The company mainly produces two species of microalgae, known as /Euglena/ and /C//hlorella,/ at its on-shore production facility in Ishigaki, and researches and promotes a number of uses for the micro-organisms containing various nutrients such as vitamins and amino acids.
Euglena is researching the use of oil extracted from the microalgae as jet and diesel fuel, with plans for producing and supplying them for practical use in commercial aviation and public transport, demonstrating the many and varied uses of algae products.
“This is an important milestone after a great deal of hard work and close collaboration between ASC and MSC, and I’d like to congratulate Euglena on itsachievement,” said Chris Ninnes, CEO of ASC. “The ASC-MSC standard aims to help ensure that these important products can be harvested in a way that benefits everyone.”
“The innovative use of seaweed and microalgae has huge potential to contribute to food security, a healthy ocean and the achievement of several of the Sustainable Development Goals more broadly,” said Rupert Howes, CEO of the MSC.
Building on each other’s expertise in standard setting and seafood certification, the ASC and MSC worked together for over two years to develop a standard for environmentally sustainable and socially responsible farming and wild harvest of seaweed and algae.
The standard brings together expertise in sustainable fishing and responsible aquaculture, and is the first joint ASC-MSC standard.

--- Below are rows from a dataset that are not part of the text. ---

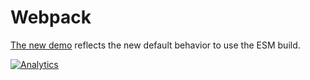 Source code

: # Webpack

[The new demo](https://docs.sheetjs.com/docs/getting-started/demos/bundler#webpack)
reflects the new default behavior to use the ESM build.

[![Analytics](https://ga-beacon.appspot.com/UA-36810333-1/SheetJS/js-xlsx?pixel)](https://github.com/SheetJS/js-xlsx)
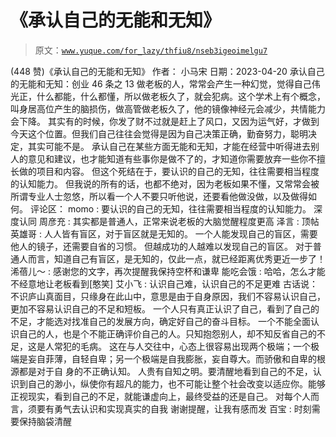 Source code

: # 《承认自己的无能和无知》

> 原文：[`www.yuque.com/for_lazy/thfiu8/nseb3igeoimelgu7`](https://www.yuque.com/for_lazy/thfiu8/nseb3igeoimelgu7)

<ne-h2 id="aa24c198" data-lake-id="aa24c198"><ne-heading-ext><ne-heading-anchor></ne-heading-anchor><ne-heading-fold></ne-heading-fold></ne-heading-ext><ne-heading-content><ne-text id="u2903642a">(448 赞)《承认自己的无能和无知》</ne-text></ne-heading-content></ne-h2> <ne-p id="u63109455" data-lake-id="u63109455"><ne-text id="uea39811c">作者： 小马宋</ne-text></ne-p> <ne-p id="u30153db8" data-lake-id="u30153db8"><ne-text id="udc59d98b">日期：2023-04-20</ne-text></ne-p> <ne-p id="u9a12153a" data-lake-id="u9a12153a"><ne-text id="uaf0b43d8">承认自己的无能和无知：创业 46 条之 13</ne-text></ne-p> <ne-p id="u4060296a" data-lake-id="u4060296a"><ne-text id="u47c6a9b0">做老板的人，常常会产生一种幻觉，觉得自己伟光正，什么都能，什么都懂，所以做老板久了，就会犯病。这个学术上有个概念，叫身居高位产生的脑损伤，做高管做老板久了，他的镜像神经元会减少，共情能力会下降。</ne-text></ne-p> <ne-p id="u8df96849" data-lake-id="u8df96849"><ne-text id="u59a91446">其实有的时候，你发了财不过就是赶上了风口，又因为运气好，才做到今天这个位置。但我们自己往往会觉得是因为自己决策正确，勤奋努力，聪明决定，其实可能不是。</ne-text></ne-p> <ne-p id="u64292db0" data-lake-id="u64292db0"><ne-text id="uf6ab3887">承认自己在某些方面无能和无知，才能在经营中听得进去别人的意见和建议，也才能知道有些事你是做不了的，才知道你需要放弃一些你不擅长做的项目和内容。</ne-text></ne-p> <ne-p id="u8675fcb0" data-lake-id="u8675fcb0"><ne-text id="ucfbb66fc">但这个死结在于，要认识的自己的无知，往往需要相当程度的认知能力。</ne-text></ne-p> <ne-p id="ua5ac7dea" data-lake-id="ua5ac7dea"><ne-text id="u3da1ae13">但我说的所有的话，也都不绝对，因为老板如果不懂，又常常会被所谓专业人士忽悠，所以看一个人不要只听他说，还要看他做没做，以及做得如何。</ne-text></ne-p> <ne-hole id="ue0f91a2b" data-lake-id="ue0f91a2b"><ne-card data-card-name="hr" data-card-type="block" id="Fp20H" data-event-boundary="card"><ne-p id="u5115002c" data-lake-id="u5115002c"><ne-text id="u0806461b">评论区：</ne-text></ne-p> <ne-p id="u30e47e21" data-lake-id="u30e47e21"><ne-text id="udbb54148">momo : 要认识的自己的无知，往往需要相当程度的认知能力。</ne-text></ne-p> <ne-p id="uefb8a66b" data-lake-id="uefb8a66b"><ne-text id="u4bc8c051">深度认同</ne-text> <ne-text id="u8806394e">周彦充 : 其实都是普通人，正常来说老板的大脑觉醒程度更高</ne-text> <ne-text id="u455dad28">泽言 : 顶帖</ne-text> <ne-text id="uf6f2c845">英雄哥 : 人人皆有盲区，对于盲区就是无知的。</ne-text> <ne-text id="u2659fa73">一个人能发现自己的盲区，需要他人的镜子，还需要自省的习惯。</ne-text> <ne-text id="ub4a6dc55">但越成功的人越难以发现自己的盲区。</ne-text> <ne-text id="ud248d437">对于普通人而言，知道自己有盲区，是无知的，仅此一点，就已经距离优秀更近一步了！</ne-text> <ne-text id="uf22739ff">浠蓓儿～ : 感谢您的文字，再次提醒我保持空杯和谦卑</ne-text> <ne-text id="u08112f91">能吃会饿 : 哈哈，怎么才能不经意地让老板看到[憨笑]</ne-text> <ne-text id="u53277550">艾小飞 : 认识自己难，认识自己的不足更难</ne-text></ne-p> <ne-p id="uff66c7c2" data-lake-id="uff66c7c2"><ne-text id="ue12d3703">古话说：不识庐山真面目，只缘身在此山中，意思是由于自身原因，我们不容易认识自己，更加不容易认识自己的不足和短板。</ne-text></ne-p> <ne-p id="u20fe89e0" data-lake-id="u20fe89e0"><ne-text id="u68edd5be">一个人只有真正认识了自己，看到了自己的不足，才能选对找准自己的发展方向，确定好自己的奋斗目标。</ne-text></ne-p> <ne-p id="u3faf0b95" data-lake-id="u3faf0b95"><ne-text id="u63c7750a">一个不能全面认识自己的人，也是个不能正确评价自己的人。只知抱怨别人，却不知反省自己的不足，这是人常犯的毛病。</ne-text></ne-p> <ne-p id="u4e6438aa" data-lake-id="u4e6438aa"><ne-text id="uf6a630d4">这在与人交往中，心态上很容易出现两个极端；一个极端是妄自菲薄，自轻自卑；另一个极端是自我膨胀，妄自尊大。而骄傲和自卑的根源都是对于自</ne-text> <ne-text id="u5c784dec">身的不正确认知。</ne-text></ne-p> <ne-p id="u9f8ae7a4" data-lake-id="u9f8ae7a4"><ne-text id="u7626eb8e">人贵有自知之明。要清醒地看到自己的不足，认识到自己的渺小，纵使你有超凡的能力，也不可能让整个社会改变以适应你。能够正视现实，看到自己的不足，就能谦虚向上，最终受益的还是自己。</ne-text></ne-p> <ne-p id="u9bd9c2c8" data-lake-id="u9bd9c2c8"><ne-text id="u632451c1">对每个人而言，须要有勇气去认识和实现真实的自我</ne-text></ne-p> <ne-p id="ua5dda890" data-lake-id="ua5dda890"><ne-text id="u325ab4da">谢谢提醒，让我有感而发</ne-text> <ne-text id="u300dfb6f">百宝 : 时刻需要保持脑袋清醒</ne-text></ne-p></ne-card></ne-hole> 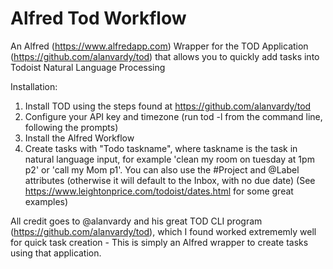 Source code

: # Alfred Tod Workflow
An Alfred (https://www.alfredapp.com) Wrapper for the TOD Application (https://github.com/alanvardy/tod) that allows you to quickly add tasks into Todoist Natural Language Processing

Installation:
1) Install TOD using the steps found at https://github.com/alanvardy/tod
2) Configure your API key and timezone (run tod -l from the command line, following the prompts)
3) Install the Alfred Workflow
4) Create tasks with "Todo taskname", where taskname is the task in natural language input, for example 'clean my room on tuesday at 1pm p2' or 'call my Mom p1'. You can also use the #Project and @Label attributes (otherwise it will default to the Inbox, with no due date)
(See https://www.leightonprice.com/todoist/dates.html for some great examples)

All credit goes to @alanvardy and his great TOD CLI program (https://github.com/alanvardy/tod), which I found worked extrememly well for quick task creation - This is simply an Alfred wrapper to create tasks using that application.
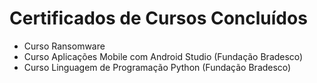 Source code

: # Certificados de Cursos Concluídos
- Curso Ransomware
- Curso Aplicações Mobile com Android Studio (Fundação Bradesco)
- Curso Linguagem de Programação Python (Fundação Bradesco)
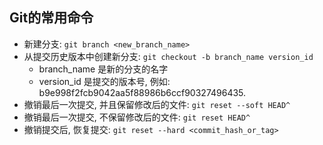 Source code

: ## Git的常用命令

- 新建分支: `git branch <new_branch_name>`
- 从提交历史版本中创建新分支: `git checkout -b branch_name version_id`
    - branch_name 是新的分支的名字
    - version_id 是提交的版本号, 例如: b9e998f2fcb9042aa5f88986b6ccf90327496435.
- 撤销最后一次提交, 并且保留修改后的文件: `git reset --soft HEAD^`
- 撤销最后一次提交, 不保留修改后的文件: `git reset HEAD^`
- 撤销提交后, 恢复提交: `git reset --hard <commit_hash_or_tag>`
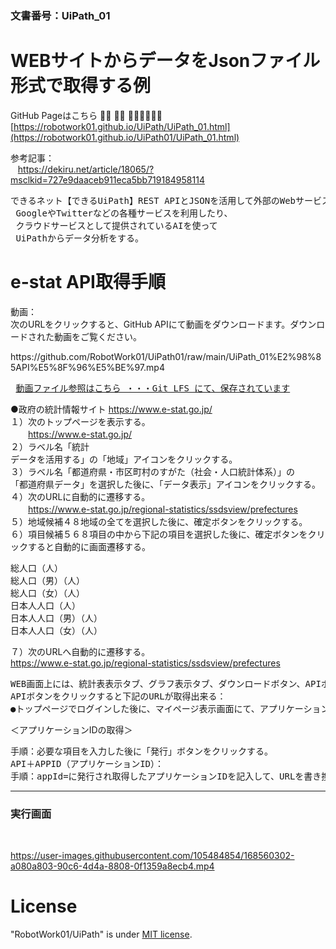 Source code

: ### 文書番号：UiPath_01
<h1>WEBサイトからデータをJsonファイル形式で取得する例</h1>

GitHub Pageはこちら 👨‍🏫 🏌️‍♀️ 🌷🌷🌷🍂🍂🍂<br/>
[https://robotwork01.github.io/UiPath/UiPath_01.html](https://robotwork01.github.io/UiPath01/UiPath_01.html)

参考記事：<br/>
&nbsp;&nbsp; https://dekiru.net/article/18065/?msclkid=727e9daaceb911eca5bb719184958114
<pre>できるネット【できるUiPath】REST APIとJSONを活用して外部のWebサービスと連携させよう
 GoogleやTwitterなどの各種サービスを利用したり、
 クラウドサービスとして提供されているAIを使って
 UiPathからデータ分析をする。</pre>

<h1>e-stat API取得手順</h1>
動画： <br/>
<span>次のURLをクリックすると、GitHub APIにて動画をダウンロードます。ダウンロードされた動画をご覧ください。</span>
<p>https://github.com/RobotWork01/UiPath01/raw/main/UiPath_01%E2%98%85API%E5%8F%96%E5%BE%97.mp4<br/>
<pre>
 <a href="https://github.com/RobotWork01/UiPath01/blob/main/UiPath_01%E2%98%85API%E5%8F%96%E5%BE%97.mp4">動画ファイル参照はこちら ・・・Git LFS にて、保存されています</a>
</pre>
</p>

●政府の統計情報サイト
https://www.e-stat.go.jp/
<br/>
１）次のトップページを表示する。 <br/>
　　https://www.e-stat.go.jp/ <br/>
２）ラベル名「統計 <br/>データを活用する」の「地域」アイコンをクリックする。 <br/>
３）ラベル名「都道府県・市区町村のすがた（社会・人口統計体系）」の <br/>
「都道府県データ」を選択した後に、「データ表示」アイコンをクリックする。<br/>
４）次のURLに自動的に遷移する。 <br/>
　　https://www.e-stat.go.jp/regional-statistics/ssdsview/prefectures <br/>
５）地域候補４８地域の全てを選択した後に、確定ボタンをクリックする。 <br/>
６）項目候補５６８項目の中から下記の項目を選択した後に、確定ボタンをクリックすると自動的に画面遷移する。 <br/>
<pre>
総人口（人）
総人口（男）（人）
総人口（女）（人）
日本人人口（人）
日本人人口（男）（人）
日本人人口（女）（人）
</pre>
７）次のURLへ自動的に遷移する。 <br/>
https://www.e-stat.go.jp/regional-statistics/ssdsview/prefectures  
<pre>
WEB画面上には、統計表表示タブ、グラフ表示タブ、ダウンロードボタン、APIボタンが表示される。 
APIボタンをクリックすると下記のURLが取得出来る： 
●トップページでログインした後に、マイページ表示画面にて、アプリケーションIDを取得する。 
</pre>
＜アプリケーションIDの取得＞ <br/>
<pre>
手順：必要な項目を入力した後に「発行」ボタンをクリックする。
API＋APPID（アプリケーションID）： 
手順：appId=に発行され取得したアプリケーションIDを記入して、URLを書き換える。
</pre>
<hr>
<h3>実行画面</h3><br/>

https://user-images.githubusercontent.com/105484854/168560302-a080a803-90c6-4d4a-8808-0f1359a8ecb4.mp4

# License
"RobotWork01/UiPath" is under [MIT license](https://en.wikipedia.org/wiki/MIT_License).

Launched in February 2018, it will help to protect marine environments and secure the livelihoods of those who depend on them by recognizing and rewarding sustainable and socially responsible seaweed and algae production.
In addition to healthcare products and biofuels, the microalgae produced at the newly-certified farm could have many other applications, including as an environmentally-friendly feed for both aquaculture and agriculture. Its high carbon capture capability may also render it useful in green technology.
The United Nations Food and Agriculture Organization (FAO) estimates that the seaweeds and other algae harvested every year have a total value of $5.65 billion.